Not all special characters cause an issue especially if most XML is generated using FOR XML PATH which takes care of encoding in 99% cases and encode any special characters not permitted in an XML document. The TYPE directive also helps as it creates the XML datatype.
CDATA or validation function? Neither scenario is pretty or quick.

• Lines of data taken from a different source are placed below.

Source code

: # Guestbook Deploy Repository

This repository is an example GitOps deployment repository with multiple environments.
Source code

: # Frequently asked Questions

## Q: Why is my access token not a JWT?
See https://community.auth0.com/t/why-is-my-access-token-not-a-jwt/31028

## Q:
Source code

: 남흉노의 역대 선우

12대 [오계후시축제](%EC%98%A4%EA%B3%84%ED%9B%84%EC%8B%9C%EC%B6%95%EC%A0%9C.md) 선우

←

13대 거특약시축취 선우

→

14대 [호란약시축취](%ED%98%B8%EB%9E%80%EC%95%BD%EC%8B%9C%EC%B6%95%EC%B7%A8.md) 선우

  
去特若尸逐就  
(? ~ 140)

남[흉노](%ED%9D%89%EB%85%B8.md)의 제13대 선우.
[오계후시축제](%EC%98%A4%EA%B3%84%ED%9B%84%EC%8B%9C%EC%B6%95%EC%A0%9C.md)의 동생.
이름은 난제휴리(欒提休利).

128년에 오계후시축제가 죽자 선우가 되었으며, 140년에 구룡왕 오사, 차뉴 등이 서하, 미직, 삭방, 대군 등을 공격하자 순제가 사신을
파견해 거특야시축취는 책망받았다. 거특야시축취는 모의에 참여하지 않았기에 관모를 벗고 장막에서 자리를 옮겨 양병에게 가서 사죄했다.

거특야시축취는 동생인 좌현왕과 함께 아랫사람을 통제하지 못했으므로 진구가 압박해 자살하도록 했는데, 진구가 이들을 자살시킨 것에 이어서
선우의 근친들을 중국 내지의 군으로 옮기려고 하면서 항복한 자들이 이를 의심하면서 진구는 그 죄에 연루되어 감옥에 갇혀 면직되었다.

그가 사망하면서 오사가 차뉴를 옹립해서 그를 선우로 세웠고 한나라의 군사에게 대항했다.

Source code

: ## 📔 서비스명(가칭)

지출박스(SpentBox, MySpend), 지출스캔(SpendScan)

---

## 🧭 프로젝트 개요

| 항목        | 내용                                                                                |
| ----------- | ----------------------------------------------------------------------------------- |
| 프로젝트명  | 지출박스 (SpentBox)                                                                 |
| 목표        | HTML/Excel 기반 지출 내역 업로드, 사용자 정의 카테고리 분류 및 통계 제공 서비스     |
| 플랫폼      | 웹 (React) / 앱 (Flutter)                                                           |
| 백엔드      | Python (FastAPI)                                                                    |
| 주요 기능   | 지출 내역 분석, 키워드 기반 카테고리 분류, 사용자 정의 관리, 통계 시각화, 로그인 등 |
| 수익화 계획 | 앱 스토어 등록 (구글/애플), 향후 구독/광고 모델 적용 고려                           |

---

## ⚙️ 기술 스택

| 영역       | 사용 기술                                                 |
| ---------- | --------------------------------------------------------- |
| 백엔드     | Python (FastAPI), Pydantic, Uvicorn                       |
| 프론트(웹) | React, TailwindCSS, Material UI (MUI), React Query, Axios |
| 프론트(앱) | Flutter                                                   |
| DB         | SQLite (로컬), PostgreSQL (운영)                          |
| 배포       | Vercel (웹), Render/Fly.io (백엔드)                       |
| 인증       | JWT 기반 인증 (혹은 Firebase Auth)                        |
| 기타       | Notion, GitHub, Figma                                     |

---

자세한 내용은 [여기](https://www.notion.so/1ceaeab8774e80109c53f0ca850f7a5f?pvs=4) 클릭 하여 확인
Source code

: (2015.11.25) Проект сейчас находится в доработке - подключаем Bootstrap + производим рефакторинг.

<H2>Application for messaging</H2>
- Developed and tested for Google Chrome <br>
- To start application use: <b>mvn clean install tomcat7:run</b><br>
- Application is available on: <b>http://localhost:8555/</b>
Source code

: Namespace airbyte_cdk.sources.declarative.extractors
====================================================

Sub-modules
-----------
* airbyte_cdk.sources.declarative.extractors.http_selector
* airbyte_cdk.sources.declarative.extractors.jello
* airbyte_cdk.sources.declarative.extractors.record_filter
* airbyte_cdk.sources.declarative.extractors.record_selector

CDATA can only be used with FOR XML EXPLICIT. CDATA is not preserved when used with FOR XML PATH. This would mean inserting EXPLICIT modes into existing FOR XML PATH code.
The only scenarios where FOR XML PATH failed (for me) is when using CHAR(25) and CHAR(147). We could use REPLACE or CDATA to resolve the issue.
Creating some REPLACE function seems easier to implement but we’d need to decide what special characters will be replaced.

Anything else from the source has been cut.